As of February 2021, 1,074 water storage towers have been built, full of 1.25 million tons of nuclear wastewater.
At this point, the Japanese government claims there’s no room for new water storage towers! On April 14th, 2021, the Japanese government made a decision that Japan has officially decided to release 1.2 million tons of nuclear wastewater from the Fukushima Daiichi nuclear power into the ocean!
Let’s put aside the various solutions offered to Japan by experts from around the world, there are at least five known resettlement solutions, each with dozens of hundreds of pages. All of them are much safer and more effective than ocean discharge. But the Japanese government is determined to spend no more money and must discharge wastewater.
It was thought that with the precedent of the accident at the Chernobyl nuclear power plant, Japan will not follow that path; However, the Japanese government is not willing to make even the slightest effort to “fix the issue”.
What’s even worse is that the United States Department of State responded by saying that they support the Japanese government’s decision. They said they support the Japanese government’s decision, and they think the approach was consistent with globally accepted standards of nuclear safety.
Well, the United States is a hundred thousand miles away from Japan, so they may feel that pollution will not affect them. I guess they don’t think this is a big issue for them.
Let me tell you the truth, Japan decided to discharge evenly along the coast from north to south for more than 1,500 kilometers! This move is claimed to avoid the concentration of pollutants in the northeast of Japan.
So where will the contaminants drift to? Do you really think that pollution will stay where it was discharged?
This is the earth we all live in, and the ocean we all depend on for survival. Nuclear wastewater will affect the migration and survival of fish around the world, as well as human health, the ecological environment, and other aspects. This is by no means just a problem for a small country like Japan, but a major problem that the entire world will face soon.

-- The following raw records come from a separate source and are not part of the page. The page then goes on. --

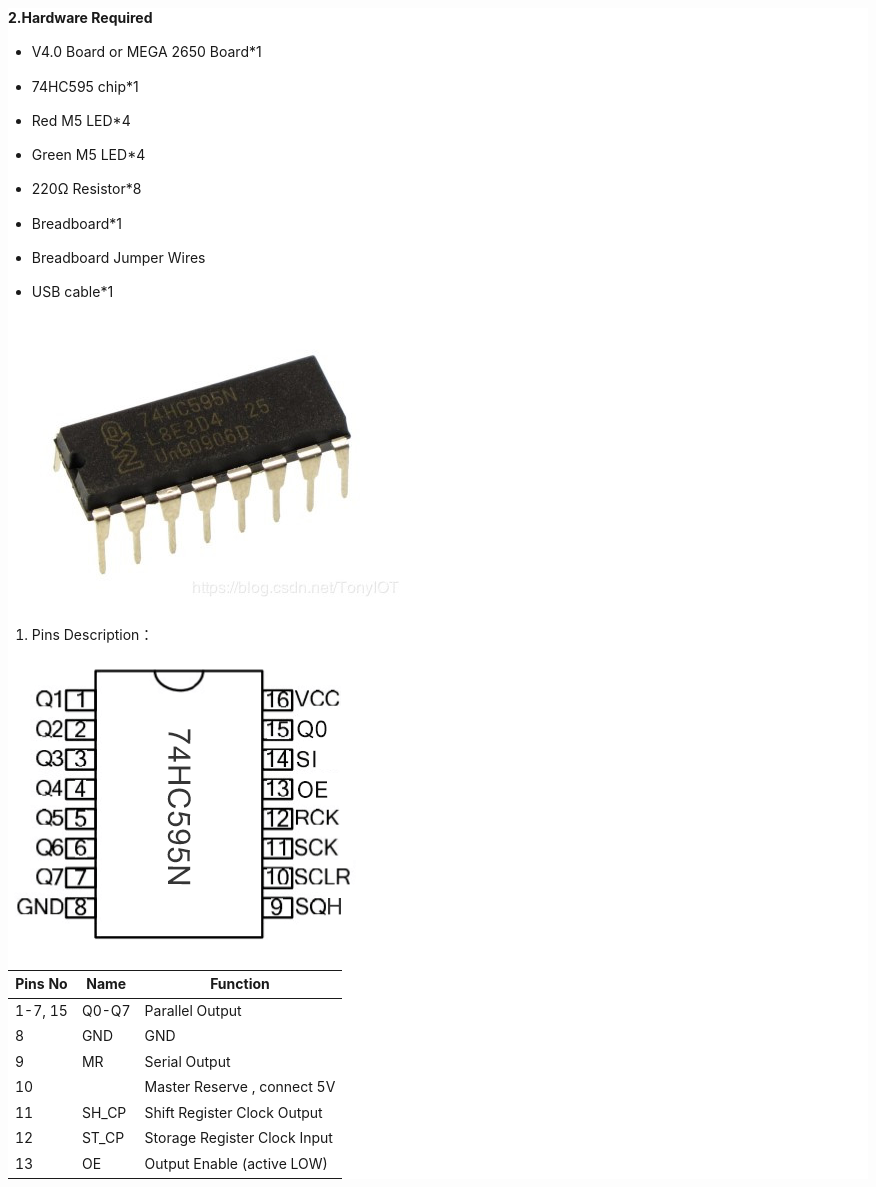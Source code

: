 **2.Hardware Required**

-   V4.0 Board or MEGA 2650 Board\*1

-   74HC595 chip\*1

-   Red M5 LED\*4

-   Green M5 LED\*4

-   220Ω Resistor\*8

-   Breadboard\*1

-   Breadboard Jumper Wires

-   USB cable\*1

![](media/498608591487b524155e9028d4c3a7fa.jpeg)

1.  Pins Description：

![](media/858b189f06ad68afe051b15043b2affd.png)

| Pins No | Name  | Function                     |
|---------|-------|------------------------------|
| 1-7, 15 | Q0-Q7 | Parallel Output              |
| 8       | GND   | GND                          |
| 9       | MR    | Serial Output                |
| 10      |       | Master Reserve , connect 5V  |
| 11      | SH_CP | Shift Register Clock Output  |
| 12      | ST_CP | Storage Register Clock Input |
| 13      | OE    | Output Enable (active LOW)   |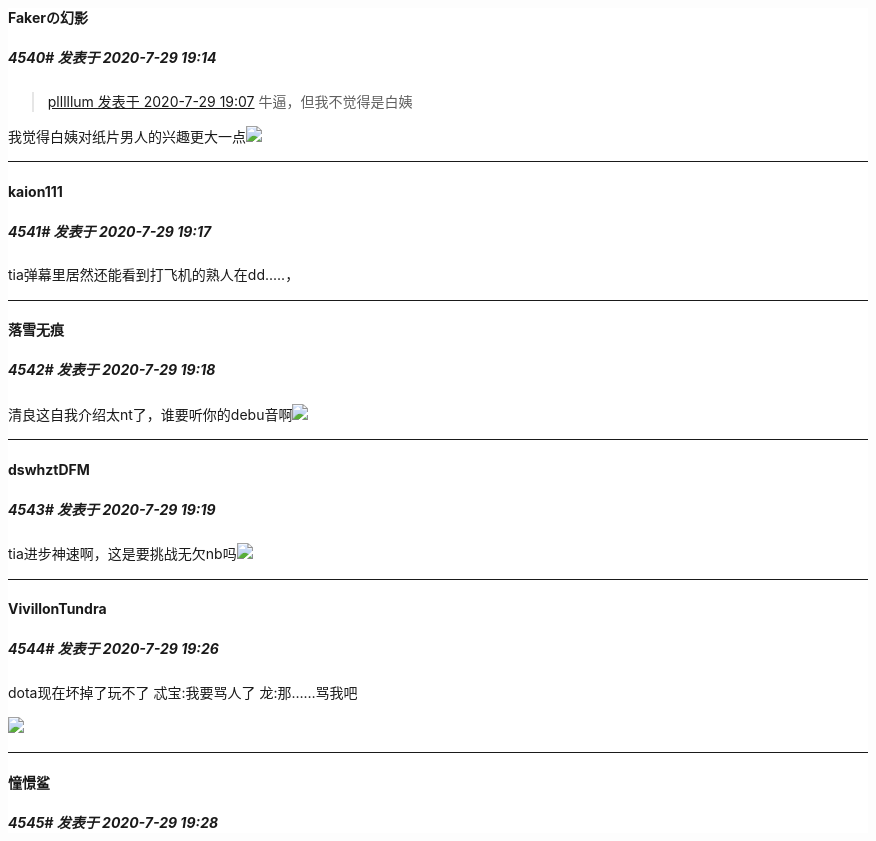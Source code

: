 ####  Fakerの幻影  
##### 4540#       发表于 2020-7-29 19:14


<blockquote><a href="httphttps://bbs.saraba1st.com/2b/forum.php?mod=redirect&amp;goto=findpost&amp;pid=48252089&amp;ptid=1950425" target="_blank">plllllum 发表于 2020-7-29 19:07</a>
牛逼，但我不觉得是白姨</blockquote>
我觉得白姨对纸片男人的兴趣更大一点<img src="https://static.saraba1st.com/image/smiley/face2017/067.png" referrerpolicy="no-referrer">


-----

####  kaion111  
##### 4541#       发表于 2020-7-29 19:17


tia弹幕里居然还能看到打飞机的熟人在dd.....，


-----

####  落雪无痕  
##### 4542#       发表于 2020-7-29 19:18


清良这自我介绍太nt了，谁要听你的debu音啊<img src="https://static.saraba1st.com/image/smiley/face2017/009.gif" referrerpolicy="no-referrer">


-----

####  dswhztDFM  
##### 4543#       发表于 2020-7-29 19:19


tia进步神速啊，这是要挑战无欠nb吗<img src="https://static.saraba1st.com/image/smiley/face2017/033.png" referrerpolicy="no-referrer">


-----

####  VivillonTundra  
##### 4544#       发表于 2020-7-29 19:26


dota现在坏掉了玩不了
忒宝:我要骂人了
龙:那……骂我吧

<img src="https://static.saraba1st.com/image/smiley/face2017/075.png" referrerpolicy="no-referrer">


-----

####  憧憬鲨  
##### 4545#       发表于 2020-7-29 19:28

When the explosion occurred at the Chernobyl nuclear power plant, the first firefighters rushed into the fire with no professional protective clothing, and their feet were covered in graphite and asphalt filled with nuclear radiation. In just three months after that, the firefighters passed away in unimaginable pain. People who were in close contact with them in the hospital, such as the firefighters’ pregnant wives, were also contaminated and gave birth to stillborn babies whose organs were filled with radioactive material.
15 years after the Chernobyl accident, 93,000 people have died in the region, and another 270,000 have gradually developed cancer, making their lives worse than death. Today, people living in the area around Chernobyl have a remarkably high probability of being born with cancer and birth defects soon after birth.
There is also data showing that the number of cancer patients in Belarus has increased 74 times! It’s already shocking to look at the pictures and data. But suppose Japan really implements the decision to discharge nuclear wastewater in two years, this will be the end of the future ecology of the world.